## RECORDS SHOWN
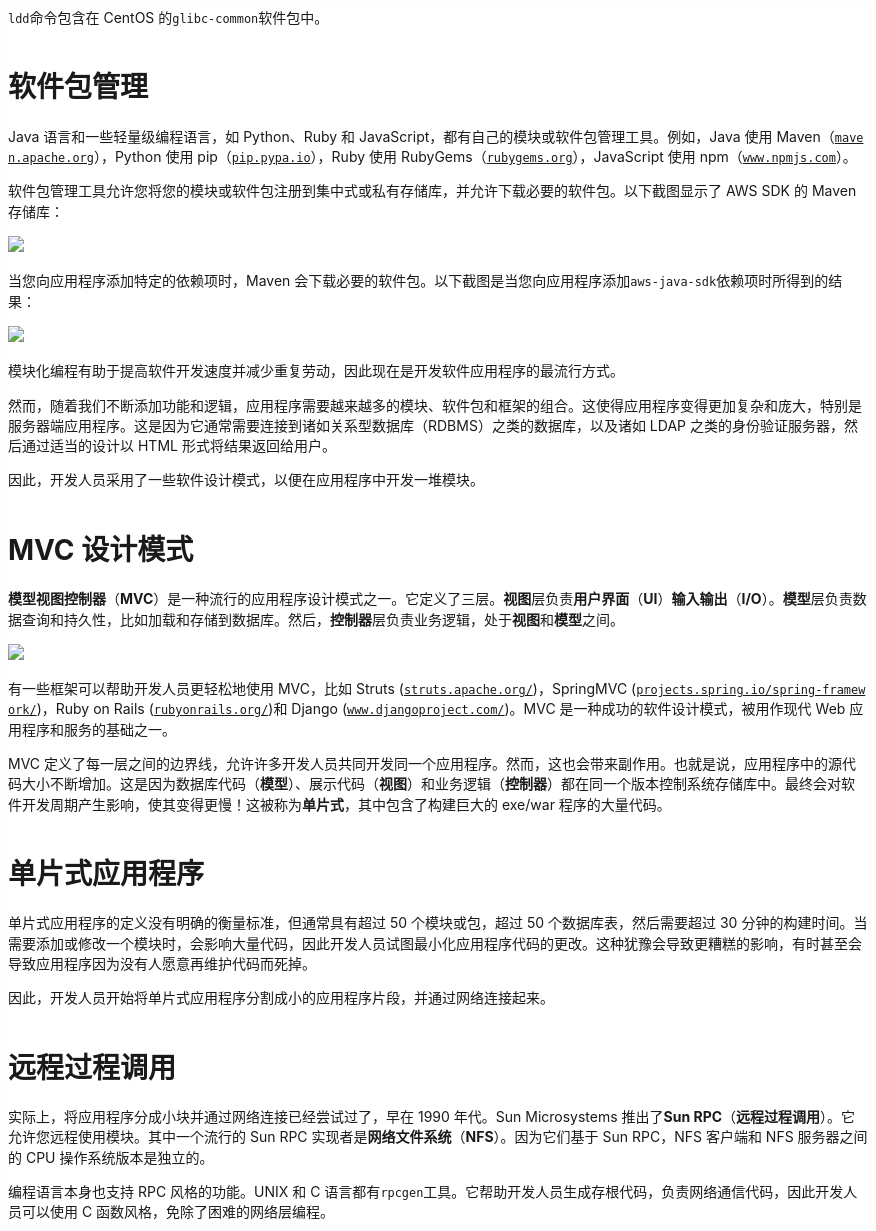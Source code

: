 `ldd`命令包含在 CentOS 的`glibc-common`软件包中。

# 软件包管理

Java 语言和一些轻量级编程语言，如 Python、Ruby 和 JavaScript，都有自己的模块或软件包管理工具。例如，Java 使用 Maven（[`maven.apache.org`](http://maven.apache.org)），Python 使用 pip（[`pip.pypa.io`](https://pip.pypa.io)），Ruby 使用 RubyGems（[`rubygems.org`](https://rubygems.org)），JavaScript 使用 npm（[`www.npmjs.com`](https://www.npmjs.com)）。

软件包管理工具允许您将您的模块或软件包注册到集中式或私有存储库，并允许下载必要的软件包。以下截图显示了 AWS SDK 的 Maven 存储库：

![](https://github.com/OpenDocCN/freelearn-devops-zh/raw/master/docs/dop-k8s/img/00010.jpeg)

当您向应用程序添加特定的依赖项时，Maven 会下载必要的软件包。以下截图是当您向应用程序添加`aws-java-sdk`依赖项时所得到的结果：

![](https://github.com/OpenDocCN/freelearn-devops-zh/raw/master/docs/dop-k8s/img/00011.jpeg)

模块化编程有助于提高软件开发速度并减少重复劳动，因此现在是开发软件应用程序的最流行方式。

然而，随着我们不断添加功能和逻辑，应用程序需要越来越多的模块、软件包和框架的组合。这使得应用程序变得更加复杂和庞大，特别是服务器端应用程序。这是因为它通常需要连接到诸如关系型数据库（RDBMS）之类的数据库，以及诸如 LDAP 之类的身份验证服务器，然后通过适当的设计以 HTML 形式将结果返回给用户。

因此，开发人员采用了一些软件设计模式，以便在应用程序中开发一堆模块。

# MVC 设计模式

**模型视图控制器**（**MVC**）是一种流行的应用程序设计模式之一。它定义了三层。**视图**层负责**用户界面**（**UI**）**输入输出**（**I/O**）。**模型**层负责数据查询和持久性，比如加载和存储到数据库。然后，**控制器**层负责业务逻辑，处于**视图**和**模型**之间。

![](https://github.com/OpenDocCN/freelearn-devops-zh/raw/master/docs/dop-k8s/img/00012.jpeg)

有一些框架可以帮助开发人员更轻松地使用 MVC，比如 Struts ([`struts.apache.org/`](https://struts.apache.org/))，SpringMVC ([`projects.spring.io/spring-framework/`](https://projects.spring.io/spring-framework/))，Ruby on Rails ([`rubyonrails.org/`](http://rubyonrails.org/))和 Django ([`www.djangoproject.com/`](https://www.djangoproject.com/))。MVC 是一种成功的软件设计模式，被用作现代 Web 应用程序和服务的基础之一。

MVC 定义了每一层之间的边界线，允许许多开发人员共同开发同一个应用程序。然而，这也会带来副作用。也就是说，应用程序中的源代码大小不断增加。这是因为数据库代码（**模型**）、展示代码（**视图**）和业务逻辑（**控制器**）都在同一个版本控制系统存储库中。最终会对软件开发周期产生影响，使其变得更慢！这被称为**单片式**，其中包含了构建巨大的 exe/war 程序的大量代码。

# 单片式应用程序

单片式应用程序的定义没有明确的衡量标准，但通常具有超过 50 个模块或包，超过 50 个数据库表，然后需要超过 30 分钟的构建时间。当需要添加或修改一个模块时，会影响大量代码，因此开发人员试图最小化应用程序代码的更改。这种犹豫会导致更糟糕的影响，有时甚至会导致应用程序因为没有人愿意再维护代码而死掉。

因此，开发人员开始将单片式应用程序分割成小的应用程序片段，并通过网络连接起来。

# 远程过程调用

实际上，将应用程序分成小块并通过网络连接已经尝试过了，早在 1990 年代。Sun Microsystems 推出了**Sun RPC**（**远程过程调用**）。它允许您远程使用模块。其中一个流行的 Sun RPC 实现者是**网络文件系统**（**NFS**）。因为它们基于 Sun RPC，NFS 客户端和 NFS 服务器之间的 CPU 操作系统版本是独立的。

编程语言本身也支持 RPC 风格的功能。UNIX 和 C 语言都有`rpcgen`工具。它帮助开发人员生成存根代码，负责网络通信代码，因此开发人员可以使用 C 函数风格，免除了困难的网络层编程。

## WHAT IS REQUIRED
With images omitted, output the data exactly as given.

## RESPONSE TO THE TASK
Source code

: `ldd`命令包含在 CentOS 的`glibc-common`软件包中。

# 软件包管理

Java 语言和一些轻量级编程语言，如 Python、Ruby 和 JavaScript，都有自己的模块或软件包管理工具。例如，Java 使用 Maven（[`maven.apache.org`](http://maven.apache.org)），Python 使用 pip（[`pip.pypa.io`](https://pip.pypa.io)），Ruby 使用 RubyGems（[`rubygems.org`](https://rubygems.org)），JavaScript 使用 npm（[`www.npmjs.com`](https://www.npmjs.com)）。

软件包管理工具允许您将您的模块或软件包注册到集中式或私有存储库，并允许下载必要的软件包。以下截图显示了 AWS SDK 的 Maven 存储库：

![](https://github.com/OpenDocCN/freelearn-devops-zh/raw/master/docs/dop-k8s/img/00010.jpeg)

当您向应用程序添加特定的依赖项时，Maven 会下载必要的软件包。以下截图是当您向应用程序添加`aws-java-sdk`依赖项时所得到的结果：

![](https://github.com/OpenDocCN/freelearn-devops-zh/raw/master/docs/dop-k8s/img/00011.jpeg)

模块化编程有助于提高软件开发速度并减少重复劳动，因此现在是开发软件应用程序的最流行方式。

然而，随着我们不断添加功能和逻辑，应用程序需要越来越多的模块、软件包和框架的组合。这使得应用程序变得更加复杂和庞大，特别是服务器端应用程序。这是因为它通常需要连接到诸如关系型数据库（RDBMS）之类的数据库，以及诸如 LDAP 之类的身份验证服务器，然后通过适当的设计以 HTML 形式将结果返回给用户。

因此，开发人员采用了一些软件设计模式，以便在应用程序中开发一堆模块。

# MVC 设计模式

**模型视图控制器**（**MVC**）是一种流行的应用程序设计模式之一。它定义了三层。**视图**层负责**用户界面**（**UI**）**输入输出**（**I/O**）。**模型**层负责数据查询和持久性，比如加载和存储到数据库。然后，**控制器**层负责业务逻辑，处于**视图**和**模型**之间。

![](https://github.com/OpenDocCN/freelearn-devops-zh/raw/master/docs/dop-k8s/img/00012.jpeg)

有一些框架可以帮助开发人员更轻松地使用 MVC，比如 Struts ([`struts.apache.org/`](https://struts.apache.org/))，SpringMVC ([`projects.spring.io/spring-framework/`](https://projects.spring.io/spring-framework/))，Ruby on Rails ([`rubyonrails.org/`](http://rubyonrails.org/))和 Django ([`www.djangoproject.com/`](https://www.djangoproject.com/))。MVC 是一种成功的软件设计模式，被用作现代 Web 应用程序和服务的基础之一。

MVC 定义了每一层之间的边界线，允许许多开发人员共同开发同一个应用程序。然而，这也会带来副作用。也就是说，应用程序中的源代码大小不断增加。这是因为数据库代码（**模型**）、展示代码（**视图**）和业务逻辑（**控制器**）都在同一个版本控制系统存储库中。最终会对软件开发周期产生影响，使其变得更慢！这被称为**单片式**，其中包含了构建巨大的 exe/war 程序的大量代码。

# 单片式应用程序

单片式应用程序的定义没有明确的衡量标准，但通常具有超过 50 个模块或包，超过 50 个数据库表，然后需要超过 30 分钟的构建时间。当需要添加或修改一个模块时，会影响大量代码，因此开发人员试图最小化应用程序代码的更改。这种犹豫会导致更糟糕的影响，有时甚至会导致应用程序因为没有人愿意再维护代码而死掉。

因此，开发人员开始将单片式应用程序分割成小的应用程序片段，并通过网络连接起来。

# 远程过程调用

实际上，将应用程序分成小块并通过网络连接已经尝试过了，早在 1990 年代。Sun Microsystems 推出了**Sun RPC**（**远程过程调用**）。它允许您远程使用模块。其中一个流行的 Sun RPC 实现者是**网络文件系统**（**NFS**）。因为它们基于 Sun RPC，NFS 客户端和 NFS 服务器之间的 CPU 操作系统版本是独立的。

编程语言本身也支持 RPC 风格的功能。UNIX 和 C 语言都有`rpcgen`工具。它帮助开发人员生成存根代码，负责网络通信代码，因此开发人员可以使用 C 函数风格，免除了困难的网络层编程。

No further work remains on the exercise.